Bobbi Richardson had been employed by East River Electric Power Cooperative, Inc. (East River) since October 1985. In July 1992, her employment was terminated. Richardson brought action against her former employer claiming wrongful termination, negligent infliction of emotional distress, and intentional infliction of emotional distress. Richardson sought compensatory and punitive damages against both East River and its general manager, Jeffrey L. Nelson. East River and Nelson moved for summary judgment based on Richardson’s employee-at-will status. The circuit court granted the defendants’ motion and Richardson appeals. We affirm.
*25 FACTS
Bobbi Richardson was an employee of East River’s since October 1985. In December 1991, members of East River’s board of directors received a typewritten anonymous letter accusing the managers of East River, including defendant Nelson, of various unlawful and unethical practices and asking the board to investigate. In May 1992, a second anonymous letter, similar in nature to the first, was received by some of the board members. This second letter was also sent to outside agencies, including some in Washington, D.C. In June 1992, Nelson, general manager at East River, spoke to a group of about eighty East River employees about the letters during a regular company meeting and requested employees with any knowledge of their authorship to come forward.

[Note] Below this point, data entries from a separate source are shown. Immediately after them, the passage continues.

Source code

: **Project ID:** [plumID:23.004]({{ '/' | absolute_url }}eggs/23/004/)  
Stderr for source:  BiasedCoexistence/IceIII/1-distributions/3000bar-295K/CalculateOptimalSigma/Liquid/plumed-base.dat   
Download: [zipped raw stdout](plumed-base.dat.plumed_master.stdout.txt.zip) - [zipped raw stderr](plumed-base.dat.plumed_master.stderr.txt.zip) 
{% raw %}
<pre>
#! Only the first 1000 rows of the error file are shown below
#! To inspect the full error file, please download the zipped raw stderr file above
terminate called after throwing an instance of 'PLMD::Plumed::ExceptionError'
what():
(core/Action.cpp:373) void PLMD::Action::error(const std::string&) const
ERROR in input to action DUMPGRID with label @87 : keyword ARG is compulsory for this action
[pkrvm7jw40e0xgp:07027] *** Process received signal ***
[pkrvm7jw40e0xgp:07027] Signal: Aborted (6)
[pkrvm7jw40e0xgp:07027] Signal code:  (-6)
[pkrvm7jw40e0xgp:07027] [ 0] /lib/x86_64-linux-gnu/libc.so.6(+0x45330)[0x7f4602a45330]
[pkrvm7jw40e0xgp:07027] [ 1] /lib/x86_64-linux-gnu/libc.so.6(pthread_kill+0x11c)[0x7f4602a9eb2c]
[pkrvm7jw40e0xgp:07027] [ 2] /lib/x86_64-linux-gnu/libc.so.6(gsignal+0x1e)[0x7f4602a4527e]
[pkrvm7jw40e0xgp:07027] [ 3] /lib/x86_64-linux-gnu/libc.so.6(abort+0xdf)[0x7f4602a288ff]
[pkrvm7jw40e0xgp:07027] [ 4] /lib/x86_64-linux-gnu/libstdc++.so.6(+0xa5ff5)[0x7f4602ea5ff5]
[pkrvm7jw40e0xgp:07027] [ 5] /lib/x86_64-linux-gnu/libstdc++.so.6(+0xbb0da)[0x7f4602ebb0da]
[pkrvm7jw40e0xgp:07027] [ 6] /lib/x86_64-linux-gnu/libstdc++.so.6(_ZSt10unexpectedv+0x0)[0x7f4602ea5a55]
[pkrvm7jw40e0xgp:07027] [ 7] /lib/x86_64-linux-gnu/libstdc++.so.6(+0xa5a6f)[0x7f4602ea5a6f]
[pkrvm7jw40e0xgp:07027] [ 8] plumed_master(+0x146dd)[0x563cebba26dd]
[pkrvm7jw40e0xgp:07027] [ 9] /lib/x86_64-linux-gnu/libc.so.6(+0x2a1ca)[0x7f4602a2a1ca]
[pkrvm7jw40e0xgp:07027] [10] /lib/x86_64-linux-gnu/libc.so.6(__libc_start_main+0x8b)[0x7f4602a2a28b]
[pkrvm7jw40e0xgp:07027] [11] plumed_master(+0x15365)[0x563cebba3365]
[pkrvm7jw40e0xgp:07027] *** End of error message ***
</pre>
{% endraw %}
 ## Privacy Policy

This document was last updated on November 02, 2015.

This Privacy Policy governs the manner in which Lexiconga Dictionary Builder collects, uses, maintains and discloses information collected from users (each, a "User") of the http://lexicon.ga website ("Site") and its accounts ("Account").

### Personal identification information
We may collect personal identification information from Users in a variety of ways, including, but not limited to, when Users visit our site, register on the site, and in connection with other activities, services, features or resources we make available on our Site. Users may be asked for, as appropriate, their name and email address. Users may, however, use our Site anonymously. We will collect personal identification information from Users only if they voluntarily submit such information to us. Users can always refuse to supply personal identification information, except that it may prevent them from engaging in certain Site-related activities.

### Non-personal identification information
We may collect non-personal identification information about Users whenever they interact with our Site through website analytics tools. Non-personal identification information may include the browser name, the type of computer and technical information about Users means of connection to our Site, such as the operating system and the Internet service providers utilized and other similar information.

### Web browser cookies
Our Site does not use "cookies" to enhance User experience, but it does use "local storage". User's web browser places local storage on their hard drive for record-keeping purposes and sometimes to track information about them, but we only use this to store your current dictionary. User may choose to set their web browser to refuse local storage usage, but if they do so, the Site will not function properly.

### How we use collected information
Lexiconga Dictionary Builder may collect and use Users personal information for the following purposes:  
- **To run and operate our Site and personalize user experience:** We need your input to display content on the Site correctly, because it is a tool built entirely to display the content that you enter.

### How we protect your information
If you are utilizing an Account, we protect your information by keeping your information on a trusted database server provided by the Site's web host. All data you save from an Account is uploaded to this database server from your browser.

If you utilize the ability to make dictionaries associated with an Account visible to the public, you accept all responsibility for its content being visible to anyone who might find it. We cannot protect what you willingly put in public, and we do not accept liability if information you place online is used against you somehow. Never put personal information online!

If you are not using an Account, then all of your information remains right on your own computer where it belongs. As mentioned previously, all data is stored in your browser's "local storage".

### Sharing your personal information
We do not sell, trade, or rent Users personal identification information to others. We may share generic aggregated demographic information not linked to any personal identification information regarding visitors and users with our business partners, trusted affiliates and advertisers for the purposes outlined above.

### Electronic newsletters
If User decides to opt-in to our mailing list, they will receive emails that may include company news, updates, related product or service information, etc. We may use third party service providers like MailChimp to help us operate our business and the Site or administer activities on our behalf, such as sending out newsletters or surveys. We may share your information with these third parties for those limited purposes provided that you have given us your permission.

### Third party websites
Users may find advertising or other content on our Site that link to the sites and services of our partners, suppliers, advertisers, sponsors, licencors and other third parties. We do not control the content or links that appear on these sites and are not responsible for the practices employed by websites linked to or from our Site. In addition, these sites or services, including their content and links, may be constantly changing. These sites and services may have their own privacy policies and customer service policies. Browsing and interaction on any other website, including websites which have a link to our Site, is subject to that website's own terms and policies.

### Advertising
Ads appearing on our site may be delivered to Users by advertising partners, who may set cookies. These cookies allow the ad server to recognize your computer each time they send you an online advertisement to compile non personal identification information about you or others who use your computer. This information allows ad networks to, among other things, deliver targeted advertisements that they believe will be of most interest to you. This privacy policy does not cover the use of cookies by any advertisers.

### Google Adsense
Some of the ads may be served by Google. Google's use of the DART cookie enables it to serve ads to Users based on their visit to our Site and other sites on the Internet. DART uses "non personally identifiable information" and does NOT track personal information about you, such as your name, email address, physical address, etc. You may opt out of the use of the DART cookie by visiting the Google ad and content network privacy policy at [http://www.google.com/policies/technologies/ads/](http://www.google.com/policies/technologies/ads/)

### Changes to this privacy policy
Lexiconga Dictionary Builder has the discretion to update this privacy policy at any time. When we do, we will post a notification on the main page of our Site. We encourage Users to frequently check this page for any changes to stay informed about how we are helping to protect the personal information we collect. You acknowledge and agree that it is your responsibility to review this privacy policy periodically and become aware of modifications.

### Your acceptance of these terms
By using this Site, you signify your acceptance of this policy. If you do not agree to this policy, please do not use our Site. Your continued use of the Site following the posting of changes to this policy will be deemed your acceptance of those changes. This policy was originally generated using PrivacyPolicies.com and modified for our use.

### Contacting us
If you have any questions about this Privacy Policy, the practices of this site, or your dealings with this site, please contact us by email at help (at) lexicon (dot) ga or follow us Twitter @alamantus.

Two employees from this group gave information to Nelson which led him to believe plaintiff Richardson had authored the first letter.
On July 20, 1992, Richardson’s immediate supervisor was informed of Nelson’s intention to confront Richardson that afternoon and advise her he had information indicating she had written the first anonymous letter. The supervisor knew Nelson planned to give Richardson the opportunity to resign or be terminated. Later that day, Richardson, her immediate supervisor, Nelson, and another manager met in East River’s conference room. Nelson told Richardson he had credible evidence that she wrote the letter but he did not tell her what that evidence was. She denied that she was the author but indicated she knew the identity of that person. Nelson then gave Richardson the opportunity to resign. When she did not do so, he informed her she was terminated effective immediately. Her immediate supervisor escorted her to her office where she cleaned out her desk and left that afternoon.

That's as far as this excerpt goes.